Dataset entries
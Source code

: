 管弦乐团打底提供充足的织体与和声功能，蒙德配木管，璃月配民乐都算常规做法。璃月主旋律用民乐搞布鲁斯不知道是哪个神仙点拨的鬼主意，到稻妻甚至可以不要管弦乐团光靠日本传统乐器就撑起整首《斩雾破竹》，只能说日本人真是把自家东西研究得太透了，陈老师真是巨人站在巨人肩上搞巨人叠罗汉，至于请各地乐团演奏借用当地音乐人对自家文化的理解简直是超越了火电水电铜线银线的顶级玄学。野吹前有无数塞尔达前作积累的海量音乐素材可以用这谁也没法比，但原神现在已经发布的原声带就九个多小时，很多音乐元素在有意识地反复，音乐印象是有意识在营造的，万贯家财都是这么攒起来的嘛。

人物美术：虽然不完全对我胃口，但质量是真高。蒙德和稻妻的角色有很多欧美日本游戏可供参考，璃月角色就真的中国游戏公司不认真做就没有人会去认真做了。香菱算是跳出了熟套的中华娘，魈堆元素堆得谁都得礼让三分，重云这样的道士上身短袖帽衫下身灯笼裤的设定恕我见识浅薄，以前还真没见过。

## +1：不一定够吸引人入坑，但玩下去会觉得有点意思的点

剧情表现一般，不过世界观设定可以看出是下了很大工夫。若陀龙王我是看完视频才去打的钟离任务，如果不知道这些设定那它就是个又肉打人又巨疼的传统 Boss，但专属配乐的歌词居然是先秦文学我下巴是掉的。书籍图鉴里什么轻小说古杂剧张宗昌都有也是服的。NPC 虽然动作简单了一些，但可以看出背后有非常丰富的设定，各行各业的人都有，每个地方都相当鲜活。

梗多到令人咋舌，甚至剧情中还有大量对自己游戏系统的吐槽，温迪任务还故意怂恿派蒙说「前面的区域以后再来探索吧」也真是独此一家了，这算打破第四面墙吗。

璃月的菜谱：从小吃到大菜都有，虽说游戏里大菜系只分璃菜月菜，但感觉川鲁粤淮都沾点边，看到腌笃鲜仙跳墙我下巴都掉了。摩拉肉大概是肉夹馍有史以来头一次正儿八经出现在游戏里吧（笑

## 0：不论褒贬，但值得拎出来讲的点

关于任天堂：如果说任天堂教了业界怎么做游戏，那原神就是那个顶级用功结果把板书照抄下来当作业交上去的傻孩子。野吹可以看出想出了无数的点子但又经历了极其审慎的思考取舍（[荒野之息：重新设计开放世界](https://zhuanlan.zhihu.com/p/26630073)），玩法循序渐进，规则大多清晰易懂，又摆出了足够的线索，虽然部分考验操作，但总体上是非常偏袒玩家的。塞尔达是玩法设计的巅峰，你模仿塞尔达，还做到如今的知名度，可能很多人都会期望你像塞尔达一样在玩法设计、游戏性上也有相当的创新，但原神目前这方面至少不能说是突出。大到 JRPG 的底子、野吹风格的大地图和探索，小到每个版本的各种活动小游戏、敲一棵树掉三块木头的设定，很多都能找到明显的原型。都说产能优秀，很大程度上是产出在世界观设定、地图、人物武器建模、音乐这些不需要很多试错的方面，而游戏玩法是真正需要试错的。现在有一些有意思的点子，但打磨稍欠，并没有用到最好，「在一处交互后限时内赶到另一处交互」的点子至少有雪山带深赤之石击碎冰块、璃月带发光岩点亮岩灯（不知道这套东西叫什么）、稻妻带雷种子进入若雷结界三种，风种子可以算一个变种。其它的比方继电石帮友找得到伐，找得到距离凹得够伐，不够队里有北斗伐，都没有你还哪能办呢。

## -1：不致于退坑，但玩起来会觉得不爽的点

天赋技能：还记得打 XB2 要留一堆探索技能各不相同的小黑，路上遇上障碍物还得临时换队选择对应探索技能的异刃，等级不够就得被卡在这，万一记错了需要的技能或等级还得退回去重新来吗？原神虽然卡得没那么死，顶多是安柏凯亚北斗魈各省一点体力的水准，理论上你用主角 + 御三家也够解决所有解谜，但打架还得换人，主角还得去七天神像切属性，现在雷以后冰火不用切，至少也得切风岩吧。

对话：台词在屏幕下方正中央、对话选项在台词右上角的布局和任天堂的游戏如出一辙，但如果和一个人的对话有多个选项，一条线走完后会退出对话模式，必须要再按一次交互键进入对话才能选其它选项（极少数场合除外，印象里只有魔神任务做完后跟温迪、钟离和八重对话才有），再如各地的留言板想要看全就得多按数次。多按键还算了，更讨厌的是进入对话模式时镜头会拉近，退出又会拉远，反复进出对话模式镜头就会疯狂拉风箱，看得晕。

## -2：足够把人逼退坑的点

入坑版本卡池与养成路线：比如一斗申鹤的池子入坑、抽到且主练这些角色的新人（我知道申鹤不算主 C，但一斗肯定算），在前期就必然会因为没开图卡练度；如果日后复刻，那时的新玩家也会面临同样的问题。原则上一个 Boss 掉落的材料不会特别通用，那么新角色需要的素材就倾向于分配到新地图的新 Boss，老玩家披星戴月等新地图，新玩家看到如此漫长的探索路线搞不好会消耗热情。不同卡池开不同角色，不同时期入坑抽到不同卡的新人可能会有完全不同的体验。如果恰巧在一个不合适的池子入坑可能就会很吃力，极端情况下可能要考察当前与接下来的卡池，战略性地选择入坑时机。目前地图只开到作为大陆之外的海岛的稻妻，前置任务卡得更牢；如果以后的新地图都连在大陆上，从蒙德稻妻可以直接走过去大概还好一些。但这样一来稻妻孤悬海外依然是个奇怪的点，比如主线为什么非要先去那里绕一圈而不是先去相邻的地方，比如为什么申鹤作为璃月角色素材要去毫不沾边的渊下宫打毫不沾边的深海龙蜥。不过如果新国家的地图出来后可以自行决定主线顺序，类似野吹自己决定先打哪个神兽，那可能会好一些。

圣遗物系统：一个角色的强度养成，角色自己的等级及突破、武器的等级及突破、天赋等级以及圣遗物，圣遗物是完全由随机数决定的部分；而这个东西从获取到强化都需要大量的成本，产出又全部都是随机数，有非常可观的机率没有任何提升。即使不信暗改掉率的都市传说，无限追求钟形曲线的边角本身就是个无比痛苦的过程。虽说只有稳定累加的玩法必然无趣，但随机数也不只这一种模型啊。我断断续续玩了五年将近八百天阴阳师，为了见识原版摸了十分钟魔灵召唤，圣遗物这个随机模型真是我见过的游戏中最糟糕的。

**Activity**: Copy out exactly the lines running from the line with "梗多到令人咋舌，甚至剧情中还" to the end of the records, inclusive.

**Your solution**:
梗多到令人咋舌，甚至剧情中还有大量对自己游戏系统的吐槽，温迪任务还故意怂恿派蒙说「前面的区域以后再来探索吧」也真是独此一家了，这算打破第四面墙吗。

璃月的菜谱：从小吃到大菜都有，虽说游戏里大菜系只分璃菜月菜，但感觉川鲁粤淮都沾点边，看到腌笃鲜仙跳墙我下巴都掉了。摩拉肉大概是肉夹馍有史以来头一次正儿八经出现在游戏里吧（笑

## 0：不论褒贬，但值得拎出来讲的点

关于任天堂：如果说任天堂教了业界怎么做游戏，那原神就是那个顶级用功结果把板书照抄下来当作业交上去的傻孩子。野吹可以看出想出了无数的点子但又经历了极其审慎的思考取舍（[荒野之息：重新设计开放世界](https://zhuanlan.zhihu.com/p/26630073)），玩法循序渐进，规则大多清晰易懂，又摆出了足够的线索，虽然部分考验操作，但总体上是非常偏袒玩家的。塞尔达是玩法设计的巅峰，你模仿塞尔达，还做到如今的知名度，可能很多人都会期望你像塞尔达一样在玩法设计、游戏性上也有相当的创新，但原神目前这方面至少不能说是突出。大到 JRPG 的底子、野吹风格的大地图和探索，小到每个版本的各种活动小游戏、敲一棵树掉三块木头的设定，很多都能找到明显的原型。都说产能优秀，很大程度上是产出在世界观设定、地图、人物武器建模、音乐这些不需要很多试错的方面，而游戏玩法是真正需要试错的。现在有一些有意思的点子，但打磨稍欠，并没有用到最好，「在一处交互后限时内赶到另一处交互」的点子至少有雪山带深赤之石击碎冰块、璃月带发光岩点亮岩灯（不知道这套东西叫什么）、稻妻带雷种子进入若雷结界三种，风种子可以算一个变种。其它的比方继电石帮友找得到伐，找得到距离凹得够伐，不够队里有北斗伐，都没有你还哪能办呢。

## -1：不致于退坑，但玩起来会觉得不爽的点

天赋技能：还记得打 XB2 要留一堆探索技能各不相同的小黑，路上遇上障碍物还得临时换队选择对应探索技能的异刃，等级不够就得被卡在这，万一记错了需要的技能或等级还得退回去重新来吗？原神虽然卡得没那么死，顶多是安柏凯亚北斗魈各省一点体力的水准，理论上你用主角 + 御三家也够解决所有解谜，但打架还得换人，主角还得去七天神像切属性，现在雷以后冰火不用切，至少也得切风岩吧。

对话：台词在屏幕下方正中央、对话选项在台词右上角的布局和任天堂的游戏如出一辙，但如果和一个人的对话有多个选项，一条线走完后会退出对话模式，必须要再按一次交互键进入对话才能选其它选项（极少数场合除外，印象里只有魔神任务做完后跟温迪、钟离和八重对话才有），再如各地的留言板想要看全就得多按数次。多按键还算了，更讨厌的是进入对话模式时镜头会拉近，退出又会拉远，反复进出对话模式镜头就会疯狂拉风箱，看得晕。

## -2：足够把人逼退坑的点

入坑版本卡池与养成路线：比如一斗申鹤的池子入坑、抽到且主练这些角色的新人（我知道申鹤不算主 C，但一斗肯定算），在前期就必然会因为没开图卡练度；如果日后复刻，那时的新玩家也会面临同样的问题。原则上一个 Boss 掉落的材料不会特别通用，那么新角色需要的素材就倾向于分配到新地图的新 Boss，老玩家披星戴月等新地图，新玩家看到如此漫长的探索路线搞不好会消耗热情。不同卡池开不同角色，不同时期入坑抽到不同卡的新人可能会有完全不同的体验。如果恰巧在一个不合适的池子入坑可能就会很吃力，极端情况下可能要考察当前与接下来的卡池，战略性地选择入坑时机。目前地图只开到作为大陆之外的海岛的稻妻，前置任务卡得更牢；如果以后的新地图都连在大陆上，从蒙德稻妻可以直接走过去大概还好一些。但这样一来稻妻孤悬海外依然是个奇怪的点，比如主线为什么非要先去那里绕一圈而不是先去相邻的地方，比如为什么申鹤作为璃月角色素材要去毫不沾边的渊下宫打毫不沾边的深海龙蜥。不过如果新国家的地图出来后可以自行决定主线顺序，类似野吹自己决定先打哪个神兽，那可能会好一些。

圣遗物系统：一个角色的强度养成，角色自己的等级及突破、武器的等级及突破、天赋等级以及圣遗物，圣遗物是完全由随机数决定的部分；而这个东西从获取到强化都需要大量的成本，产出又全部都是随机数，有非常可观的机率没有任何提升。即使不信暗改掉率的都市传说，无限追求钟形曲线的边角本身就是个无比痛苦的过程。虽说只有稳定累加的玩法必然无趣，但随机数也不只这一种模型啊。我断断续续玩了五年将近八百天阴阳师，为了见识原版摸了十分钟魔灵召唤，圣遗物这个随机模型真是我见过的游戏中最糟糕的。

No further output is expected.